Marengo softball coach Dwain Nance admits his program is not for everyone.
Nance approaches the sport more intensely than most coaches, schedules the toughest teams he can find and wins … a lot.
The 2017 Class 3A state championship was reward enough for Nance and the Indians, but the IHSA informed him last month of another honor. Nance was named the IHSA Softball Coach of the Year for the state and thus becomes a nominee for a similar award from the National Federation of State High School Associations, which will be announced in January.

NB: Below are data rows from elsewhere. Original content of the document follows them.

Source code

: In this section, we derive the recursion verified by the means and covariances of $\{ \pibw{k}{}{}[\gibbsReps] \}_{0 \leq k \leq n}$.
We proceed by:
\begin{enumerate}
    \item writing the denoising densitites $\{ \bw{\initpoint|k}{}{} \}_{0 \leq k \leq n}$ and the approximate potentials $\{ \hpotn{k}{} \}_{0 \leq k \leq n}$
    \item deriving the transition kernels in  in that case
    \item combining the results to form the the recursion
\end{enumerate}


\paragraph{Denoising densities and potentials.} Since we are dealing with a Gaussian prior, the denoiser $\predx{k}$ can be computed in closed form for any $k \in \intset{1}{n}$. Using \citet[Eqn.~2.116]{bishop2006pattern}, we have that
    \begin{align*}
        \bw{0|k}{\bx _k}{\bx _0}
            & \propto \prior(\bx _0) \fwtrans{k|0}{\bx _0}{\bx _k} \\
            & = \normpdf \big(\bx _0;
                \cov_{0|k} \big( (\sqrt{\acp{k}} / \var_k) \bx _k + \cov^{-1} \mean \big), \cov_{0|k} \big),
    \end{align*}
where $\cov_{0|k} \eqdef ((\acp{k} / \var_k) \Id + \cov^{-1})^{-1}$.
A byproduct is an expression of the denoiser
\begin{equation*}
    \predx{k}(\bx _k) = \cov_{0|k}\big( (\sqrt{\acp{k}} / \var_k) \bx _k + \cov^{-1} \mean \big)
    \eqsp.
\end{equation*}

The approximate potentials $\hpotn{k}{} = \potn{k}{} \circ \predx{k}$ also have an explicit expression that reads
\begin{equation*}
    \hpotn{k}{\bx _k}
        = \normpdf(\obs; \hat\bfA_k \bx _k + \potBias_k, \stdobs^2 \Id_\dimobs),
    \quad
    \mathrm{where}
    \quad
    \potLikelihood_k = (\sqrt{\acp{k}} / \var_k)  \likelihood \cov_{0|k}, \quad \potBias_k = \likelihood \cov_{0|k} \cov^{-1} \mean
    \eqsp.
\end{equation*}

“I was shocked because it’s over the state of Illinois,” Nance said. “I thought that was pretty exciting for our program. It’s my name, but it’s a reflection of the program and the players’ hard work, the assistant coaches’ hard work, and just the community and the whole program itself.”
Marengo is 340-95 in 11 seasons under Nance, with five state tournament trophies. The Indians won state titles last season and in 2011, were runners-up in 20012 and 2014 and took fourth in 2008.
The Indians were 35-6 last season, led by pitcher Mariah Dionne, who was the Northwest Herald Softball Player of the Year.
The kids that are left at the varsity level, that really want to commit to what we’re trying to do, they have a full commitment level and a love of the game,” Nance said. “That’s the cool thing. The kids have to be driven themselves because they understand it is going to be a lot of work in the season. And out of season the expectation is they’re going to work on their game.”
Nance finds it rewarding when former players, who have moved on to college softball, return and tell him they felt well-prepared for college by what they did in high school.
The Indians have won regionals in every season Nance coached. The past five times they won sectionals, they went to the state tournament.
“It’s hard to sustain success, and we’ve been able to do that at the state level,” he said. “It’s a very difficult thing to do. Our kids and our coaching staff show up every year, ready to go and put a lot of time and effort into it. They do a lot in the offseason too. It’s a nice tradition that we embrace and we talk about upholding our traditions, so it’s a nice motivator for some of our kids.”